Finger on Fast-forward: Transgender Literature and Theory from 1990 to Present Day

DeRosa University Center, Room 211

Despite the common belief that transgender and other non-binary identities are a recent phenomenon, evidence suggests that they have existed in societies throughout history all across the world. Transgender characters have also appeared in literature for many years, though their roles and how they are portrayed has evolved. Since its origin as an academic field 30 years ago, transgender theory has also experienced shifts in what ideas are being focused on.
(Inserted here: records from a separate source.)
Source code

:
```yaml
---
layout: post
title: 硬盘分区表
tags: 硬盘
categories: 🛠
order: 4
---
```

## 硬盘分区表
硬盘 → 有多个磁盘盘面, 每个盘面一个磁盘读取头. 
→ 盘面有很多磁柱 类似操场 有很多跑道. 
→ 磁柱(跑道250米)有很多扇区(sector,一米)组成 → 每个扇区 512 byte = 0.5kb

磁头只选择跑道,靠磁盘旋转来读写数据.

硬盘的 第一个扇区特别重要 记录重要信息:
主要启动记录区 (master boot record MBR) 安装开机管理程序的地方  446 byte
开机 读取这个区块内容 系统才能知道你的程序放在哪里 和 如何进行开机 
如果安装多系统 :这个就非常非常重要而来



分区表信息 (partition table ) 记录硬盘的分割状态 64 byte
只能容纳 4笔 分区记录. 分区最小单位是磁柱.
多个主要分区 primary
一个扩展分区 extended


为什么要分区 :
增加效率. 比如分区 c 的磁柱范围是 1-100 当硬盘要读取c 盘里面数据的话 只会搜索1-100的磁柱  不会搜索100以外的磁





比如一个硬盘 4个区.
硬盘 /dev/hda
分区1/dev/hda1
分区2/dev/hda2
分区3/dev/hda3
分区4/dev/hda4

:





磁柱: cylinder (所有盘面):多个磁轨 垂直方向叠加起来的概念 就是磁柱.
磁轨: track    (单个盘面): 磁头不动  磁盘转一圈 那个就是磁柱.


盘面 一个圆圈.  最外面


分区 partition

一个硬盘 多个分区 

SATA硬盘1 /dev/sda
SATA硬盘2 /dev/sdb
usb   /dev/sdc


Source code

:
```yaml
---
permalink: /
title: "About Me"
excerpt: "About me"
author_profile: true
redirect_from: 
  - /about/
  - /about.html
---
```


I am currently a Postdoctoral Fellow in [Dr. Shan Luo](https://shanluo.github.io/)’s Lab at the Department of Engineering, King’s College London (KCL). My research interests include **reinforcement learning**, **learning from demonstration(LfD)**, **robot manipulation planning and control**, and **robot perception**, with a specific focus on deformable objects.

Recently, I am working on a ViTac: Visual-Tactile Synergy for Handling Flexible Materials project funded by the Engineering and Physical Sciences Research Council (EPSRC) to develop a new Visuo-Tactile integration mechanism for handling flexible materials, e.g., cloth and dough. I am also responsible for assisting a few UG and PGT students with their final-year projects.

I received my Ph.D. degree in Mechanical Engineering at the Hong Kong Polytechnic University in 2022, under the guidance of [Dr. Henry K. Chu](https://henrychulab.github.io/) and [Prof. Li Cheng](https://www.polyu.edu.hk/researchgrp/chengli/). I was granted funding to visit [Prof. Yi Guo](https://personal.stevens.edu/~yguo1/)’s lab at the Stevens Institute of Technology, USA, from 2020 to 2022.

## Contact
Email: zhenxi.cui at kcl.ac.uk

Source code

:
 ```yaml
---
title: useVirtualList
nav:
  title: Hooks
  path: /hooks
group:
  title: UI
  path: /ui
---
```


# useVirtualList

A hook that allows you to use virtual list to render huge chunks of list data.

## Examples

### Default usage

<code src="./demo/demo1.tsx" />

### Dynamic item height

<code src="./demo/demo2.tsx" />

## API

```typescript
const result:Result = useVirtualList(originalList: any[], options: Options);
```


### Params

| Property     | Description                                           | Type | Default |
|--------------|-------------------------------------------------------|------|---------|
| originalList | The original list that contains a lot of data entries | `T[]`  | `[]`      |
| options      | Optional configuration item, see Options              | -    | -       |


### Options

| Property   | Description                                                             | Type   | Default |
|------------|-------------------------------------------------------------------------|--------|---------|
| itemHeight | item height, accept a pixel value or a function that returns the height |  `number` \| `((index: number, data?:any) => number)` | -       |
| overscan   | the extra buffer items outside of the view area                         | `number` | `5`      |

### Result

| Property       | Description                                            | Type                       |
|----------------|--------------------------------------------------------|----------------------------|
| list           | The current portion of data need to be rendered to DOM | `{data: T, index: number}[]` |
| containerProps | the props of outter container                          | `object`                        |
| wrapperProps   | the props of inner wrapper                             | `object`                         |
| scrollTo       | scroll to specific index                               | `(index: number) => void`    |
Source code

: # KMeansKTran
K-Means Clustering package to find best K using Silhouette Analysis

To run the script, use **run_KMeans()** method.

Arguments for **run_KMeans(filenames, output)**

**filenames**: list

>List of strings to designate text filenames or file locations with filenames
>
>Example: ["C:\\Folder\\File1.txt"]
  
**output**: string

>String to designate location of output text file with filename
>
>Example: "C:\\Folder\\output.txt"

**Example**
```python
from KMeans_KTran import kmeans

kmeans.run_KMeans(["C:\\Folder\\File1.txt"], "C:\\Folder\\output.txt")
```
From the 1993 publications of both Leslie Feinberg’s novel Stone Butch Blues and Sandy Stone’s discussion of the transgender memoir in “A Posttranssexual Manifesto,” trans literature and theory have begun to look past the basic trans origin story and are, instead, focusing on gender as an oppressive construct. This body of scholarship has interrogated how factors such as race and class impact the lives of trans individuals. My research project reflects on the rapid theoretical evolution that transgender studies has experienced by examining works such as Kai Cheng Thom’s magical realist memoir Fierce Femmes and Notorious Liars and Andrea Lawlor’s novel Paul Takes the Form of a Mortal Girl. I argue that these works are illustrative of a theoretical shift in the discipline, what Susan Stryker emphasizes is a move towards examining how gender functions in relation to other institutions such as academia, medicine, education, and media.